The Rev. Harold Middlebrook, an important voice in the Civil Rights Movement who worked closely with Dr. Martin Luther King Jr., will present a President’s Forum lecture on Thursday, Jan. 19 in conjunction with the Colleges’ Martin Luther King Jr. Week Celebration. Middlebrook is a senior pastor at Canaan Baptist Church of Christ in Knoxville, Tenn., where he accepted a pastorate in 1977. He has kept King’s legacy alive through social welfare initiatives such as the Canaan Baptist Housing Corporation, and as founder of the Dr. Martin Luther King Jr. Commemoration Commission of Greater Knoxville. Middlebrook’s President’s Forum lecture, titled “Martin Luther King Jr.: The Man, The Message, The Memorial,” will take place at 7:30 p.m. in the Vandervort Room.
Middlebrook received his bachelor’s degree from Atlanta’s Morehouse College in 1963. While a student, he and Dr. King were jailed for participating in a Civil Rights demonstration and Middlebrook became ill. Martin Luther King Sr., a well-known pastor in Atlanta, interceded to get him out of jail and into the home of his son and fellow pastor A.D. King.
It was because of the inspiration and encouragement of the Kings that Middlebrook became a pastor. Middlebrook served as youth pastor under both Dr. Martin Luther King Sr. and Jr. at Ebenezer Baptist Church, and as part of the Southern Christian Leadership Conference (SCLC), a faith-based Civil Rights organization of which Martin Luther King Jr. was president.
In 1965, Middlebrook directed the SCLC’s Selma field office and was chosen by King to organize the registration of new voters following passage of the Voting Rights Act. This was a challenging role as it entailed first convincing frightened people to vote and, in many cases, teaching them how to read and write so they could.
As a member of the strategy committee of the Community on the Move for Equality (COME) in 1968, Middlebrook was responsible for organizing youth activities. That year, the American Federation of State, County and Municipal Employees organized a strike in Memphis after the city fired an African American sanitation worker because of his union activities. Middlebrook brought King to Memphis to support the strikers. He first led a mass march in Memphis in March and returned on April 3, as the strike continued. The next day, King met with friends, including Middlebrook, at the Lorraine Motel to plan the next march. Middlebrook was with King when he was shot on the balcony of the motel.

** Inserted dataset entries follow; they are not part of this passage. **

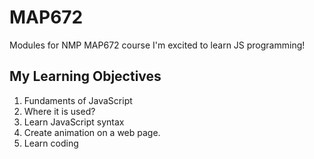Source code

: # MAP672
Modules for NMP MAP672 course
I'm excited to learn JS programming!

## My Learning Objectives

1. Fundaments of JavaScript
2. Where it is used?
3. Learn JavaScript syntax 
4. Create animation on a web page.
5. Learn coding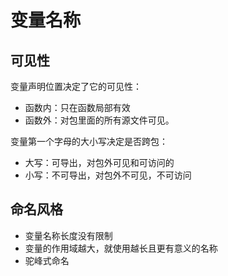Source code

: # 变量名称

## 可见性

变量声明位置决定了它的可见性：

* 函数内：只在函数局部有效
* 函数外：对包里面的所有源文件可见。

变量第一个字母的大小写决定是否跨包：

* 大写：可导出，对包外可见和可访问的
* 小写：不可导出，对包外不可见，不可访问

## 命名风格

* 变量名称长度没有限制
* 变量的作用域越大，就使用越长且更有意义的名称
* 驼峰式命名

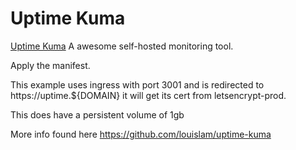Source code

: # Uptime Kuma


[Uptime Kuma](uptime.kuma.pet) A awesome self-hosted monitoring tool.

Apply the manifest.

This example uses ingress with port 3001 and is redirected to https://uptime.${DOMAIN} it will get its cert from letsencrypt-prod.

This does have a persistent volume of 1gb

More info found here https://github.com/louislam/uptime-kuma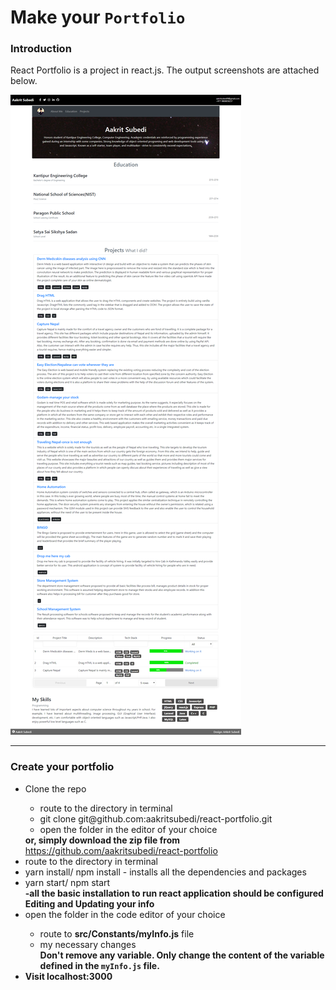 <h1>
    Make your <code>Portfolio</code>
</h1>
<h3>Introduction</h3>
<p>
    React Portfolio is a project in react.js. The output screenshots are attached below.
</p>
<div>
    <a href='portfolioAAkritS.png'><img src='portfolioAAkritS.png'></a>
</div>
<hr/>
<h3>Create your portfolio</h3>
<ul>
    <li>Clone the repo</li>
    <ul>
        <li>route to the directory in terminal</li>
        <li>git clone git@github.com:aakritsubedi/react-portfolio.git</li>
        <li>open the folder in the editor of your choice</li>
    </ul>
    <b>or, simply download the zip file from </b><a href='https://github.com/aakritsubedi/react-portfolio'>https://github.com/aakritsubedi/react-portfolio</a>
    <li>route to the directory in terminal</li>
    <li>yarn install/ npm install - installs all the dependencies and packages</li>
    <li>yarn start/ npm start</li>
    <b>-all the basic installation to run react application should be configured</b>
    <br>
    <b>Editing and Updating your info</b>
    <li>open the folder in the code editor of your choice</li>
    <ul>
        <li>route to <b>src/Constants/myInfo.js</b> file</li>
        <li>my necessary changes</li>
        <b>Don't remove any variable. Only change the content of the variable defined in the <code>myInfo.js</code> file.
    </ul>
    <li>Visit localhost:3000 </li>
</ul>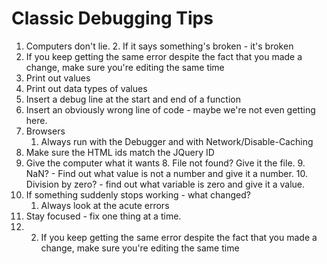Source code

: # Classic Debugging Tips

1. Computers don't lie.
	2. If it says something's broken - it's broken
2. If you keep getting the same error despite the fact that you made a change,  make sure you're editing the same time
3. Print out values
4. Print out data types of values
5. Insert a debug line at the start and end of a function
6. Insert an obviously wrong line of code - maybe we're not even getting here.
7. Browsers
	1. Always run with the Debugger and with Network/Disable-Caching
8. Make sure the HTML ids match the JQuery ID
9. Give the computer what it wants
	8. File not found? Give it the file.
	9. NaN? - Find out what value is not a number and give it a number.
	10. Division by zero? - find out what variable is zero and give it a value.
10. If something suddenly stops working - what changed?
	1. Always look at the acute errors 
11. Stay focused - fix one thing at a time.
12. 2. If you keep getting the same error despite the fact that you made a change,  make sure you're editing the same time

<!--stackedit_data:
eyJoaXN0b3J5IjpbMTUyNDgyMjk5Nyw5MTY1NjQ3MDEsMjE0MT
AyOTIyMiwtOTAxMzExNzYwLDE0OTU1MTgyNzEsLTE0NDcwMjA0
MTUsMTgwNTYxNjM1OF19
-->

Middlebrook remained politically active through the 1980s. He was president of the Bolivar Human Development Corporation, an adviser to the Hardeman County Bi-Racial Commission, co-coordinator of the Hardeman County Political Action Commission, and an advisory board member to the Tennessee Public Service Commission. In 1986, he founded the Dr. Martin Luther King Jr. Commemoration Commission of Greater Knoxville, which he chaired until 2000.

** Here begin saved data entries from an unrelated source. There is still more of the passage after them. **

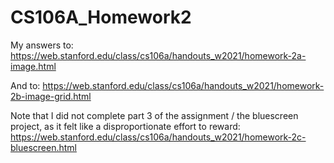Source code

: # CS106A_Homework2

My answers to: https://web.stanford.edu/class/cs106a/handouts_w2021/homework-2a-image.html

And to: https://web.stanford.edu/class/cs106a/handouts_w2021/homework-2b-image-grid.html

Note that I did not complete part 3 of the assignment / the bluescreen project, as it felt like a disproportionate effort to reward: https://web.stanford.edu/class/cs106a/handouts_w2021/homework-2c-bluescreen.html
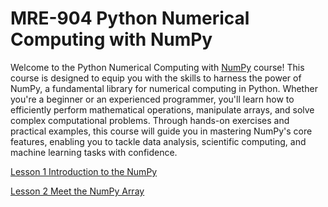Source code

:# MRE-904 Python Numerical Computing with NumPy
Welcome to the Python Numerical Computing with [NumPy](https://numpy.org/) course! This course is designed to equip you with the skills to harness the power of NumPy, a fundamental library for numerical computing in Python. Whether you're a beginner or an experienced programmer, you'll learn how to efficiently perform mathematical operations, manipulate arrays, and solve complex computational problems. Through hands-on exercises and practical examples, this course will guide you in mastering NumPy's core features, enabling you to tackle data analysis, scientific computing, and machine learning tasks with confidence.

[Lesson 1 Introduction to the NumPy](Lesson_01/Readme.md)

[Lesson 2 Meet the NumPy Array](Lesson_02/Readme.md)
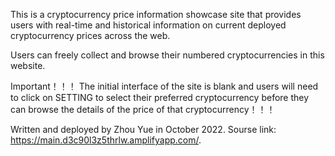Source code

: This is a cryptocurrency price information showcase site that provides users with real-time and historical information on current deployed cryptocurrency prices across the web.

Users can freely collect and browse their numbered cryptocurrencies in this website.

Important！！！ The initial interface of the site is blank and users will need to click on SETTING to select their preferred cryptocurrency before they can browse the details of the price of that cryptocurrency！！！

Written and deployed by Zhou Yue in October 2022.
Sourse link: https://main.d3c90l3z5thrlw.amplifyapp.com/.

Middlebrook held pastorates in Greater Springfield Baptist Church in Bolivar, Tenn., and Mount Calvary Baptist Church in Knoxville. He also served as director of Christian education for the West Tennessee Central Baptist Association, and as president of the Hardeman County Ministerial Association.
Middlebrook has appeared in several films on the Civil Rights movement, including the 1993 documentary “At the River I Stand,” an adaptation of Joan Turner Beifuss’s book by the same title, and the 1998 Oliver Stone documentary “Assassinated: The Last Days of King and Kennedy.”
Established in the winter of 2000 by President Mark D. Gearan, the President’s Forum Series is designed to bring a variety of speakers to campus to share their knowledge and ideas with students, faculty and staff of the Colleges, as well as with interested community members.